Closed Quuxplusone closed 8 years ago
Attached big-global.cc
(1570 bytes, text/x-c++src): reproduction
As Chandler correctly explains, the problem is unrelated to r159191 -- it was
just triggered by it.
Here is a simpler repro which does not depend on r159191
% cat asan_glob.sh
#!/bin/bash
RANDOM=123 # seed
echo "int foo();"
echo "void bar(int *a) {"
for ((i = 0; i < $1; i++)); do
echo " a[$RANDOM] = foo();"
done
echo "}"
% for((i=1024; i <= 8192; i*=2)); do ./asan_glob.sh $i > a.c; echo $i; time
clang -O2 -faddress-sanitizer -c a.c ; done
1024
TIME: real: 2.381; user: 1.550; system: 0.050
2048
TIME: real: 4.622; user: 3.650; system: 0.100
4096
TIME: real: 17.108; user: 12.670; system: 0.320
8192
TIME: real: 78.303; user: 62.300; system: 0.480
28.47% [.] llvm::LiveInterval::extendIntervalEndTo(llvm::LiveRange*, llvm::SlotIndex)
6.88% [.] llvm::SlotIndex::operator<(llvm::SlotIndex) const
3.79% [.] findLocalKill(unsigned int, llvm::MachineBasicBlock*, llvm::MachineInstr*, llvm::MachineRegisterInfo*, llvm::DenseMap<llvm::MachineInstr*, unsigned int, llvm::DenseMapInfo<llvm»
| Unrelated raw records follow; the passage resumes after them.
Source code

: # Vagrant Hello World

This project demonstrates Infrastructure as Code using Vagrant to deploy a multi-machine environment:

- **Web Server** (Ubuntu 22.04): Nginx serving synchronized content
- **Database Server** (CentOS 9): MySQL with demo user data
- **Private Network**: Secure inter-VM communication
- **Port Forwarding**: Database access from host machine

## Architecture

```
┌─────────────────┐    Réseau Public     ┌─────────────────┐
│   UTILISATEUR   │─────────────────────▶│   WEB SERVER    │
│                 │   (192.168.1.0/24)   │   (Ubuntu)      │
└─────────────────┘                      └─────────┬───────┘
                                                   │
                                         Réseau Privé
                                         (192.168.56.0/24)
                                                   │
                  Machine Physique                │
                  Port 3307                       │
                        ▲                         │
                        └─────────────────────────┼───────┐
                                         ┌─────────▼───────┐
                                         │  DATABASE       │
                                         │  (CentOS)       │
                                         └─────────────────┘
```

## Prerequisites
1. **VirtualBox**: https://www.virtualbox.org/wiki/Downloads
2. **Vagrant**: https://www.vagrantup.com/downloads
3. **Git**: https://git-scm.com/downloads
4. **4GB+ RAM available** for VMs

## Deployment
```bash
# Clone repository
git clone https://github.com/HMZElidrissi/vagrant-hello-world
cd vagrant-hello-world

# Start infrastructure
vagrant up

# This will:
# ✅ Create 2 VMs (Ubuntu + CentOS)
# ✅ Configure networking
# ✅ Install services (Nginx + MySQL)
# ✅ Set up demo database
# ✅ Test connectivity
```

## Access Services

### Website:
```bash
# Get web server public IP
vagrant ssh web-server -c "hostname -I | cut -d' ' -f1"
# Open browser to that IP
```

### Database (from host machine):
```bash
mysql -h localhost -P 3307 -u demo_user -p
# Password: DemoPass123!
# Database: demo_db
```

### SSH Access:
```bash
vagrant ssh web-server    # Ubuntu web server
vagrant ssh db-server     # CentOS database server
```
3.65% [.] llvm::LiveIntervals::checkRegMaskInterference(llvm::LiveInterval&, llvm::BitVector&)
3.52% [.] llvm::ilist_sentinel_traits<llvm::SparseBitVectorElement<128u> >::ensureHead(llvm::SparseBitVectorElement<128u>*&)
3.40% [.] llvm::LiveInterval::overlapsFrom(llvm::LiveInterval const&, llvm::LiveRange const*) const
2.98% [.] llvm::SlotIndex::operator<=(llvm::SlotIndex) const
2.81% [.] llvm::Instruction::setParent(llvm::BasicBlock*)
2.57% [.] llvm::LiveInterval::addRangeFrom(llvm::LiveRange, llvm::LiveRange*)
2.38% [.] llvm::SparseBitVector<128u>::FindLowerBound(unsigned int)
2.38% [.] llvm::MachineRegisterInfo::defusechain_iterator<true, false, true>::operator++()
1.99% [.] llvm::LiveIntervalUnion::Query::collectInterferingVRegs(unsigned int)
1.50% [.] (anonymous namespace)::MachineBlockPlacement::selectBestCandidateBlock((anonymous namespace)::BlockChain&, llvm::SmallVectorImpl<llvm::MachineBasicBlock*>&, llvm::SmallPtrSet<l»
1.33% [.] llvm::LiveIntervals::getMBBFromIndex(llvm::SlotIndex) const
1.21% [.] void std::vector<llvm::MachineBasicBlock*, std::allocator<llvm::MachineBasicBlock*> >::_M_range_insert<std::reverse_iterator<__gnu_cxx::__normal_iterator<llvm::MachineBasicBloc»
1.20% [.] llvm::DenseMapBase<llvm::DenseMap<llvm::MachineBasicBlock*, (anonymous namespace)::BlockChain*, llvm::DenseMapInfo<llvm::MachineBasicBlock*> >, llvm::MachineBasicBlock*, (anony»
1.07% [.] llvm::SplitAnalysis::calcLiveBlockInfo()
1.02% [.] llvm::LiveVariables::MarkVirtRegAliveInBlock(llvm::LiveVariables::VarInfo&, llvm::MachineBasicB
This clearly points to http://llvm.org/bugs/show_bug.cgi?id=12652
Looking more...
(In reply to comment #2)
> As Chandler correctly explains, the problem is unrelated to r159191 -- it was
> just triggered by it.
>
> Here is a simpler repro which does not depend on r159191
This is reproducing a different performance problem AFAICT. I was seeing well
over 80% of the cycles spent in MachineCSE, not in the live interval splitting
code.
strangely, the profile on the original repro looks different:
20.37% clang clang [.]
llvm::MachineInstr::isIdenticalTo(llvm::MachineInstr const*,
llvm::MachineInstr::MICheckType) const
13.13% clang clang [.] llvm::MachineOperand::getReg()
const
12.55% clang clang [.] bool
llvm::DenseMapBase<llvm::DenseMap<llvm::MachineInstr*,
llvm::ScopedHashTableVal<llvm::MachineInstr*, unsigned int>*,
llvm::MachineInstrExpression
4.24% clang clang [.]
llvm::Instruction::setParent(llvm::BasicBlock*)
reverting 159191 is easy.
but I'd still rather keep it (so that we see other problem, if any).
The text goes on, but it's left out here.